AIM OF THE TASK.
Check each line of the records below for the word "title" and give the number of lines that have it, with nothing added.

THE RECORDS.

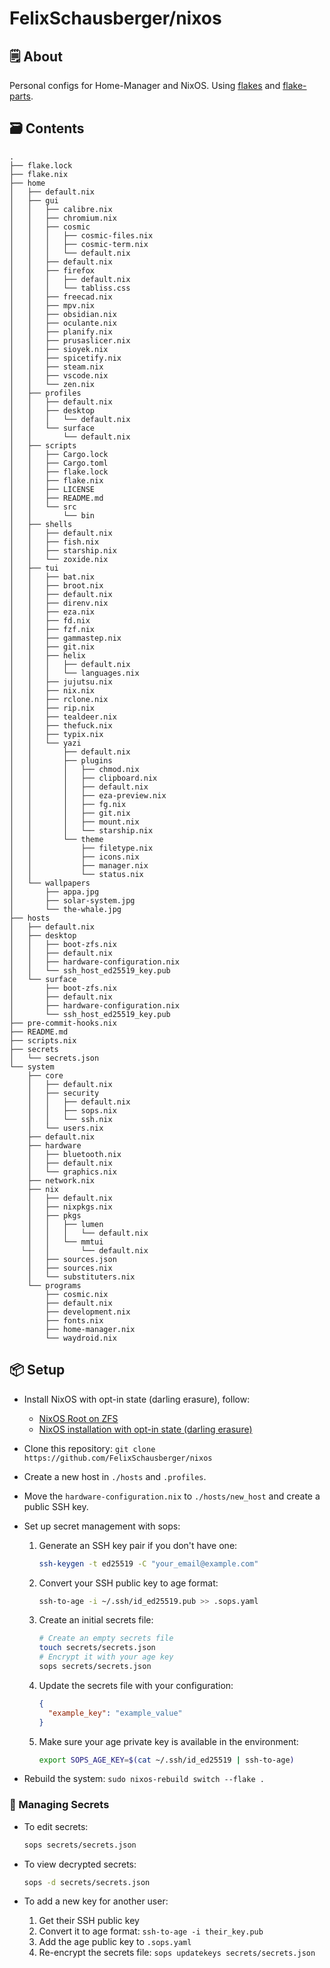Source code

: # FelixSchausberger/nixos

## 🗒 About

Personal configs for Home-Manager and NixOS. Using
[flakes](https://nixos.wiki/wiki/Flakes) and
[flake-parts](https://github.com/hercules-ci/flake-parts).

## 🗃️ Contents

```tree
.
├── flake.lock
├── flake.nix
├── home
│   ├── default.nix
│   ├── gui
│   │   ├── calibre.nix
│   │   ├── chromium.nix
│   │   ├── cosmic
│   │   │   ├── cosmic-files.nix
│   │   │   ├── cosmic-term.nix
│   │   │   └── default.nix
│   │   ├── default.nix
│   │   ├── firefox
│   │   │   ├── default.nix
│   │   │   └── tabliss.css
│   │   ├── freecad.nix
│   │   ├── mpv.nix
│   │   ├── obsidian.nix
│   │   ├── oculante.nix
│   │   ├── planify.nix
│   │   ├── prusaslicer.nix
│   │   ├── sioyek.nix
│   │   ├── spicetify.nix
│   │   ├── steam.nix
│   │   ├── vscode.nix
│   │   └── zen.nix
│   ├── profiles
│   │   ├── default.nix
│   │   ├── desktop
│   │   │   └── default.nix
│   │   └── surface
│   │       └── default.nix
│   ├── scripts
│   │   ├── Cargo.lock
│   │   ├── Cargo.toml
│   │   ├── flake.lock
│   │   ├── flake.nix
│   │   ├── LICENSE
│   │   ├── README.md
│   │   └── src
│   │       └── bin
│   ├── shells
│   │   ├── default.nix
│   │   ├── fish.nix
│   │   ├── starship.nix
│   │   └── zoxide.nix
│   ├── tui
│   │   ├── bat.nix
│   │   ├── broot.nix
│   │   ├── default.nix
│   │   ├── direnv.nix
│   │   ├── eza.nix
│   │   ├── fd.nix
│   │   ├── fzf.nix
│   │   ├── gammastep.nix
│   │   ├── git.nix
│   │   ├── helix
│   │   │   ├── default.nix
│   │   │   └── languages.nix
│   │   ├── jujutsu.nix
│   │   ├── nix.nix
│   │   ├── rclone.nix
│   │   ├── rip.nix
│   │   ├── tealdeer.nix
│   │   ├── thefuck.nix
│   │   ├── typix.nix
│   │   └── yazi
│   │       ├── default.nix
│   │       ├── plugins
│   │       │   ├── chmod.nix
│   │       │   ├── clipboard.nix
│   │       │   ├── default.nix
│   │       │   ├── eza-preview.nix
│   │       │   ├── fg.nix
│   │       │   ├── git.nix
│   │       │   ├── mount.nix
│   │       │   └── starship.nix
│   │       └── theme
│   │           ├── filetype.nix
│   │           ├── icons.nix
│   │           ├── manager.nix
│   │           └── status.nix
│   └── wallpapers
│       ├── appa.jpg
│       ├── solar-system.jpg
│       └── the-whale.jpg
├── hosts
│   ├── default.nix
│   ├── desktop
│   │   ├── boot-zfs.nix
│   │   ├── default.nix
│   │   ├── hardware-configuration.nix
│   │   └── ssh_host_ed25519_key.pub
│   └── surface
│       ├── boot-zfs.nix
│       ├── default.nix
│       ├── hardware-configuration.nix
│       └── ssh_host_ed25519_key.pub
├── pre-commit-hooks.nix
├── README.md
├── scripts.nix
├── secrets
│   └── secrets.json
└── system
    ├── core
    │   ├── default.nix
    │   ├── security
    │   │   ├── default.nix
    │   │   ├── sops.nix
    │   │   └── ssh.nix
    │   └── users.nix
    ├── default.nix
    ├── hardware
    │   ├── bluetooth.nix
    │   ├── default.nix
    │   └── graphics.nix
    ├── network.nix
    ├── nix
    │   ├── default.nix
    │   ├── nixpkgs.nix
    │   ├── pkgs
    │   │   ├── lumen
    │   │   │   └── default.nix
    │   │   └── mmtui
    │   │       └── default.nix
    │   ├── sources.json
    │   ├── sources.nix
    │   └── substituters.nix
    └── programs
        ├── cosmic.nix
        ├── default.nix
        ├── development.nix
        ├── fonts.nix
        ├── home-manager.nix
        └── waydroid.nix
```

## 📦 Setup

- Install NixOS with opt-in state (darling erasure), follow:
  - [NixOS Root on ZFS](https://openzfs.github.io/openzfs-docs/Getting%20Started/NixOS/Root%20on%20ZFS.html#nixos-root-on-zfs)
  - [NixOS installation with opt-in state (darling erasure)](https://gist.github.com/Quelklef/e5d0d9ea0c2777db45f0779b9996c94b)
- Clone this repository: `git clone https://github.com/FelixSchausberger/nixos`
- Create a new host in `./hosts` and `.profiles`.
- Move the `hardware-configuration.nix` to `./hosts/new_host` and create a
public SSH key.
- Set up secret management with sops:
  1. Generate an SSH key pair if you don't have one:

     ```bash
     ssh-keygen -t ed25519 -C "your_email@example.com"
     ```

  2. Convert your SSH public key to age format:

     ```bash
     ssh-to-age -i ~/.ssh/id_ed25519.pub >> .sops.yaml
     ```

  3. Create an initial secrets file:

     ```bash
     # Create an empty secrets file
     touch secrets/secrets.json
     # Encrypt it with your age key
     sops secrets/secrets.json
     ```

  4. Update the secrets file with your configuration:

     ```json
     {
       "example_key": "example_value"
     }
     ```

  5. Make sure your age private key is available in the environment:

     ```bash
     export SOPS_AGE_KEY=$(cat ~/.ssh/id_ed25519 | ssh-to-age)
     ```

- Rebuild the system: `sudo nixos-rebuild switch --flake .`

### 🔐 Managing Secrets

- To edit secrets:

  ```bash
  sops secrets/secrets.json
  ```

- To view decrypted secrets:

  ```bash
  sops -d secrets/secrets.json
  ```
  
- To add a new key for another user:
  1. Get their SSH public key
  2. Convert it to age format: `ssh-to-age -i their_key.pub`
  3. Add the age public key to `.sops.yaml`
  4. Re-encrypt the secrets file: `sops updatekeys secrets/secrets.json`
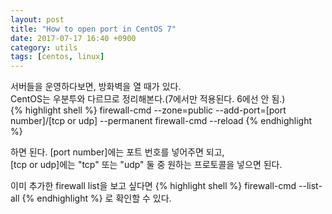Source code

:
 ```yaml
---
layout: post
title: "How to open port in CentOS 7"
date: 2017-07-17 16:40 +0900
category: utils
tags: [centos, linux]
---
```


서버들을 운영하다보면, 방화벽을 열 때가 있다. <br />
CentOS는 우분투와 다르므로 정리해본다.(7에서만 적용된다. 6에선 안 됨.) <br />
{% highlight shell %}
firewall-cmd --zone=public --add-port=[port number]/[tcp or udp] --permanent
firewall-cmd --reload
{% endhighlight %}

하면 된다. [port number]에는 포트 번호를 넣어주면 되고,<br />
[tcp or udp]에는 "tcp" 또는 "udp" 둘 중 원하는 프로토콜을 넣으면 된다.

이미 추가한 firewall list을 보고 싶다면
{% highlight shell %}
firewall-cmd --list-all
{% endhighlight %}
로 확인할 수 있다.

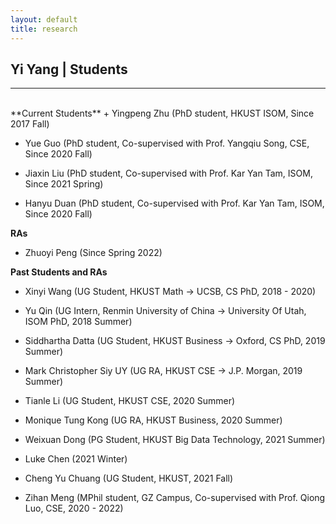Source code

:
 ```yaml
---
layout: default
title: research
---
```


## Yi Yang | Students

* * *
<br>
**Current Students**
+ Yingpeng Zhu (PhD student, HKUST ISOM, Since 2017 Fall)

+ Yue Guo (PhD student, Co-supervised with Prof. Yangqiu Song, CSE, Since 2020 Fall)

+ Jiaxin Liu (PhD student, Co-supervised with Prof. Kar Yan Tam, ISOM, Since 2021 Spring)
  
+ Hanyu Duan (PhD student, Co-supervised with Prof. Kar Yan Tam, ISOM, Since 2020 Fall)

**RAs**
+ Zhuoyi Peng (Since Spring 2022)


**Past Students and RAs** 
+ Xinyi Wang (UG Student, HKUST Math -> UCSB, CS PhD, 2018 - 2020)

+ Yu Qin (UG Intern, Renmin University of China -> University Of Utah, ISOM PhD, 2018 Summer)

+ Siddhartha Datta (UG Student, HKUST Business -> Oxford, CS PhD, 2019 Summer)

+ Mark Christopher Siy UY (UG RA, HKUST CSE -> J.P. Morgan, 2019 Summer)

+ Tianle Li (UG Student, HKUST CSE, 2020 Summer)

+ Monique Tung Kong (UG RA, HKUST Business, 2020 Summer) 

+ Weixuan Dong (PG Student, HKUST Big Data Technology, 2021 Summer)

+ Luke Chen (2021 Winter)

+ Cheng Yu Chuang (UG Student, HKUST, 2021 Fall)

+ Zihan Meng (MPhil student, GZ Campus, Co-supervised with Prof. Qiong Luo, CSE, 2020 - 2022)


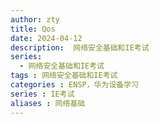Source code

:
 ```yaml
---
author: zty
title: Qos
date: 2024-04-12
description:  网络安全基础和IE考试
series: 
  - 网络安全基础和IE考试
tags : 网络安全基础和IE考试
categories : ENSP，华为设备学习
series : IE考试
aliases : 网络基础
---
```


<!--more-->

OUTPUT.
3